A single session takes approximately five minutes per eye. A full course is nine sessions over three to five weeks. The complete FDA-authorized protocol is four courses over two years, for a total of fifty-four sessions.
Does Valeda hurt?
No. More than 97 percent of patients in the clinical trials reported no eye pain. There is no dilation, no anesthesia, no device propping the eye open, and no injection. Most patients describe the sessions as easy.
Is Valeda covered by Medicare?
Yes. Valeda is now covered by Medicare. Coverage specifics vary by plan and medical necessity documentation, so we verify benefits for each patient before scheduling.
Can Valeda reverse macular degeneration?
Valeda is not a cure for AMD. In the LIGHTSITE III pivotal trial, 84 percent of treated patients improved or maintained their vision at approximately two years, and more than 60 percent gained at least one line of vision on the eye chart, a meaningful change in a disease where progression was previously considered inevitable.
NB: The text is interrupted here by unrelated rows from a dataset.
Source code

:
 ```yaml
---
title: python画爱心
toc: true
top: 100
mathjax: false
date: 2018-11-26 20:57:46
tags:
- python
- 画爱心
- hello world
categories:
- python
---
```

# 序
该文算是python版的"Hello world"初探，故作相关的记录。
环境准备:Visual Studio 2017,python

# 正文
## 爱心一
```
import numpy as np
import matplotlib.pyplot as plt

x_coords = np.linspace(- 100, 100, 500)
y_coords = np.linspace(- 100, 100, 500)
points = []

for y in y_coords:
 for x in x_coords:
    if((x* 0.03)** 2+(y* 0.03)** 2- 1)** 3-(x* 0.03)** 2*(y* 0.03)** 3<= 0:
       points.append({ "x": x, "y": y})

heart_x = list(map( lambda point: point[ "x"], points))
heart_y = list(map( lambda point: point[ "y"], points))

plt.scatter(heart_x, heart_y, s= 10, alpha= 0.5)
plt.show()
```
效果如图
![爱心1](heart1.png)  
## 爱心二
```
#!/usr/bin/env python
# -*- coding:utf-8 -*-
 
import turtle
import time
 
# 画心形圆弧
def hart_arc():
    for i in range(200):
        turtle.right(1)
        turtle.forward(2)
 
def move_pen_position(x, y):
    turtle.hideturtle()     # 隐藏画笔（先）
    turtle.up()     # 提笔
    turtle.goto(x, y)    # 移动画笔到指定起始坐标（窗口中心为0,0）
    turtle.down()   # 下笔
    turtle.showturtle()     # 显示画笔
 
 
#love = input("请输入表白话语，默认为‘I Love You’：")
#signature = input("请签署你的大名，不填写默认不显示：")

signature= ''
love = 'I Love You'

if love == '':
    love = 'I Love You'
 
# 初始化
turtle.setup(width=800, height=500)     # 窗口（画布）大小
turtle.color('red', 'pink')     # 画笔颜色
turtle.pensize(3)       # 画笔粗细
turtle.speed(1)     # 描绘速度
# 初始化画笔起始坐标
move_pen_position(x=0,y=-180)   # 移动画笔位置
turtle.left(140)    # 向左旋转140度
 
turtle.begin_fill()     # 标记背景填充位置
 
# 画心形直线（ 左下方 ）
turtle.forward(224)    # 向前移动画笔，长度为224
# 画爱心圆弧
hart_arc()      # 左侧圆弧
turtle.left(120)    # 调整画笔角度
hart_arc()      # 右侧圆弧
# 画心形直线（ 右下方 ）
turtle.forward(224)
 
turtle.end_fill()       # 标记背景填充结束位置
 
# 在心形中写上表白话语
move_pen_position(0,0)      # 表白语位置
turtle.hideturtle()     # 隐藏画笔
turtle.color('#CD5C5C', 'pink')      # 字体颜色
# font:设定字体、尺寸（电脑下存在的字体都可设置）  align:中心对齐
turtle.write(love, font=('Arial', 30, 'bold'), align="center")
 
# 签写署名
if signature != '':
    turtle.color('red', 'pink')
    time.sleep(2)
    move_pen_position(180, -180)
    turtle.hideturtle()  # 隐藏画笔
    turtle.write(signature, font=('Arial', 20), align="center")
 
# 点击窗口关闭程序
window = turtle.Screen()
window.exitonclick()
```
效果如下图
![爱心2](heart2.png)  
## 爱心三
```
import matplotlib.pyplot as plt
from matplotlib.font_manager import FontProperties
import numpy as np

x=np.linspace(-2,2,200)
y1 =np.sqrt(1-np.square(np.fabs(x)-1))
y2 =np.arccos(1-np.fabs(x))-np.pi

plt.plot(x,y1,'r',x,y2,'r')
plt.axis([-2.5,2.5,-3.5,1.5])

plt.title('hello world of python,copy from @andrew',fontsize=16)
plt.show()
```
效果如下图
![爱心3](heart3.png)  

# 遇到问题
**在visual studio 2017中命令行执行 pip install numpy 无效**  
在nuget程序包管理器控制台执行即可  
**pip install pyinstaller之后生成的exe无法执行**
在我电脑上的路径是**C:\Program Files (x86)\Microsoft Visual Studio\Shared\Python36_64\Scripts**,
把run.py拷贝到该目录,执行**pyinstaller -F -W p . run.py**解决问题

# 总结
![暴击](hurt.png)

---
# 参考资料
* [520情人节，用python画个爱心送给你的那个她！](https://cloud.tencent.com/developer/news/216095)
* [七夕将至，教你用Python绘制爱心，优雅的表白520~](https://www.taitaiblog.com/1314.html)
Who is not a candidate for Valeda?
Valeda is not appropriate for patients with wet AMD, for patients with central-involving geographic atrophy, for patients with certain photosensitive conditions such as some forms of epilepsy or migraine, or for patients currently taking photosensitizing medications (a 30-day wait after stopping is required). Your ophthalmologist will review your full history before recommending treatment.
What is the difference between wet and dry macular degeneration?
Dry AMD is the more common, slowly progressive form of macular degeneration, affecting 80 to 90 percent of patients. It is characterized by thinning of the macula and buildup of drusen. Wet AMD is less common but more aggressive, characterized by abnormal blood vessel growth under the retina. Wet AMD is treated with anti-VEGF injections. Valeda is authorized for dry AMD only.
Where can I get Valeda near me?
Valeda is currently offered at Moscow & Pullman Family Eye Care, the first Valeda system in the region. At the time of writing, the only other Valeda within a reasonable drive is in Spokane; beyond that, the next-closest systems are in Salt Lake City. Patients travel to us from across the Palouse, including Pullman, Lewiston, Colfax, and Coeur d’Alene.